Q. Aren’t the laws sometimes unfair ?
A. Yes - the revoke laws can sometimes overpenalise a side but 12B2 states "The director may not award an adjusted score on the grounds that the penalty provided in these laws is either unduly severe or advantageous to either side".

4. General Proprieties (74)
The law which most often gets ignored at all levels of bridge, and should not be, is very simple indeed. Law 74A1 states that "A player should maintain at all times a courteous attitude". This applies not only to the way you speak to the opposition and to the director, but to your partner. Partner abuse should not be tolerated. If you have been subjected to two opponents being unpleasant to each other, call the director and complain. Until people start doing this, it will continue.

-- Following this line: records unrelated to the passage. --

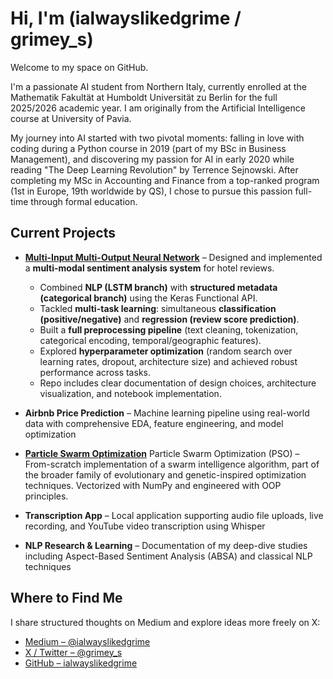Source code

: # Hi, I'm (ialwayslikedgrime / grimey_s)

Welcome to my space on GitHub.

I'm a passionate AI student from Northern Italy, currently enrolled at the Mathematik Fakultät at Humboldt Universität zu Berlin for the full 2025/2026 academic year. I am originally from the Artificial Intelligence course at University of Pavia.

My journey into AI started with two pivotal moments: falling in love with coding during a Python course in 2019 (part of my BSc in Business Management), and discovering my passion for AI in early 2020 while reading "The Deep Learning Revolution" by Terrence Sejnowski. After completing my MSc in Accounting and Finance from a top-ranked program (1st in Europe, 19th worldwide by QS), I chose to pursue this passion full-time through formal education.

## Current Projects

- **[Multi-Input Multi-Output Neural Network](https://github.com/ialwayslikedgrime/deep_learning_exam_implementation)** – Designed and implemented a **multi-modal sentiment analysis system** for hotel reviews.  
  - Combined **NLP (LSTM branch)** with **structured metadata (categorical branch)** using the Keras Functional API.  
  - Tackled **multi-task learning**: simultaneous **classification (positive/negative)** and **regression (review score prediction)**.  
  - Built a **full preprocessing pipeline** (text cleaning, tokenization, categorical encoding, temporal/geographic features).  
  - Explored **hyperparameter optimization** (random search over learning rates, dropout, architecture size) and achieved robust performance across tasks.  
  - Repo includes clear documentation of design choices, architecture visualization, and notebook implementation.

- **Airbnb Price Prediction** – Machine learning pipeline using real-world data with comprehensive EDA, feature engineering, and model optimization

- **[Particle Swarm Optimization](https://github.com/ialwayslikedgrime/Particle_Swarm_Optimization)**
Particle Swarm Optimization (PSO) – From-scratch implementation of a swarm intelligence algorithm, part of the broader family of evolutionary and genetic-inspired optimization techniques. Vectorized with NumPy and engineered with OOP principles. 


- **Transcription App** – Local application supporting audio file uploads, live recording, and YouTube video transcription using Whisper

- **NLP Research & Learning** – Documentation of my deep-dive studies including Aspect-Based Sentiment Analysis (ABSA) and classical NLP techniques

## Where to Find Me

I share structured thoughts on Medium and explore ideas more freely on X:

- [Medium – @ialwayslikedgrime](https://medium.com/@ialwayslikedgrime)
- [X / Twitter – @grimey_s](https://x.com/grimey_s)
- [GitHub – ialwayslikedgrime](https://github.com/ialwayslikedgrime)
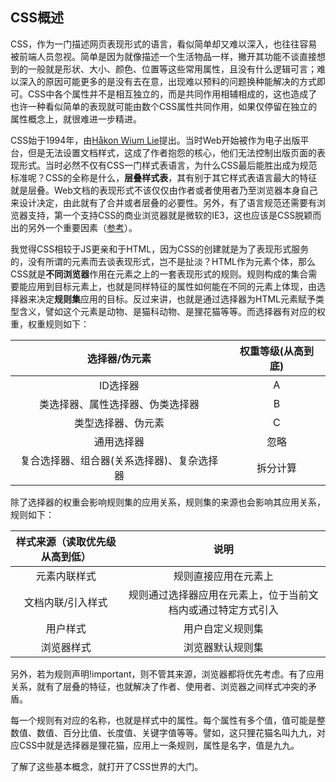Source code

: ## CSS概述

CSS，作为一门描述网页表现形式的语言，看似简单却又难以深入，也往往容易被前端人员忽视。简单是因为就像描述一个生活物品一样，撇开其功能不谈直接想到的一般就是形状、大小、颜色、位置等这些常用属性，且没有什么逻辑可言；难以深入的原因可能更多的是没有去在意，出现难以预料的问题换种能解决的方式即可。CSS中各个属性并不是相互独立的，而是共同作用相辅相成的，这也造成了也许一种看似简单的表现就可能由数个CSS属性共同作用，如果仅停留在独立的属性概念上，就很难进一步精进。

CSS始于1994年，由[Håkon Wium Lie](https://en.wikipedia.org/wiki/H%C3%A5kon_Wium_Lie)提出。当时Web开始被作为电子出版平台，但是无法设置文档样式，这成了作者抱怨的核心，他们无法控制出版页面的表现形式。当时必然不仅有CSS一门样式表语言，为什么CSS最后能胜出成为规范标准呢？CSS的全称是什么，**层叠样式表**，其有别于其它样式表语言最大的特征就是层叠。Web文档的表现形式不该仅仅由作者或者使用者乃至浏览器本身自己来设计决定，由此就有了合并或者层叠的必要性。另外，有了语言规范还需要有浏览器支持，第一个支持CSS的商业浏览器就是微软的IE3，这也应该是CSS脱颖而出的另外一个重要因素（[参考](https://www.w3.org/Style/CSS20/history.html)）。

我觉得CSS相较于JS更亲和于HTML，因为CSS的创建就是为了表现形式服务的，没有所谓的元素而去谈表现形式，岂不是扯淡？HTML作为元素个体，那么CSS就是**不同浏览器**作用在元素之上的一套表现形式的规则。规则构成的集合需要能应用到目标元素上，也就是同样特征的属性如何能在不同的元素上体现，由选择器来决定**规则集**应用的目标。反过来讲，也就是通过选择器为HTML元素赋予类型含义，譬如这个元素是动物、是猫科动物、是狸花猫等等。而选择器有对应的权重，权重规则如下：

|               选择器/伪元素                | 权重等级(从高到底) |
| :----------------------------------------: | :----------------: |
|                  ID选择器                  |         A          |
|      类选择器、属性选择器、伪类选择器      |         B          |
|             类型选择器、伪元素             |         C          |
|                 通用选择器                 |        忽略        |
| 复合选择器、组合器(关系选择器)、复杂选择器 |      拆分计算      |

除了选择器的权重会影响规则集的应用关系，规则集的来源也会影响其应用关系，规则如下：

| 样式来源（读取优先级从高到低） |                             说明                             |
| :----------------------------: | :----------------------------------------------------------: |
|          元素内联样式          |                     规则直接应用在元素上                     |
|       文档内联/引入样式        | 规则通过选择器应用在元素上，位于当前文档内或通过特定方式引入 |
|            用户样式            |                       用户自定义规则集                       |
|           浏览器样式           |                       浏览器默认规则集                       |

另外，若为规则声明!important，则不管其来源，浏览器都将优先考虑。有了应用关系，就有了层叠的特征，也就解决了作者、使用者、浏览器之间样式冲突的矛盾。

每一个规则有对应的名称，也就是样式中的属性。每个属性有多个值，值可能是整数值、数值、百分比值、长度值、关键字值等等。譬如，这只狸花猫名叫九九，对应CSS中就是选择器是狸花猫，应用上一条规则，属性是名字，值是九九。

了解了这些基本概念，就打开了CSS世界的大门。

Oh yes - be nice to your partner too, won't you.
Other points to remember are that players should refrain from -
a. Detaching a card before it is your turn to play. Going a step further and replacing it with another when it comes to your turn is grossly unethical.
b. Prolonging play unnecessarily - e.g. by not claiming when clearly all the remaining tricks are yours.
c. Indicating approval or disapproval of a call or play.
d. Looking intently at another player, or at their cards, to see where they drew them from.
e. Varying the normal tempo of bidding or play.
f. Making your own rulings at the table. Only the director has the right to assess penalties (10). Senior players, who are not directors, are notorious at telling junior ones what the laws are, usually wrongly. In fact since Murphy and Parkinson invented their own laws, so can I, and Owen's Law goes like this -

"The tendency for players to tell others what the laws are, increases with their card playing ability, but their actual knowledge decreases at a similar rate."

If you are new to this game, take everything you hear from other than a recognised director with a pinch of salt, and check it out.

Some General Comments.
But some players tend to forget bridge is first and foremost a social game, and are out to get their pound of flesh in any way they can. Perhaps the most important statement in the law book, and one that every bridge player should remember at all times, comes not in the laws themselves, but in the first paragraph in the Introduction -

"The laws are primarily designed not as a punishment for irregularities, but rather as redress for the rectification of situations where non offenders may otherwise be damaged."

To this extent I believe that when the director is faced with a grey area following an irregularity, the question to the opposition must ultimately be "Do you believe you were damaged ?" If not, then "continue to play please".
Finally I leave you with this thought -

"A measure of a persons mental stability is the degree to which they can play bridge as though it was just a game."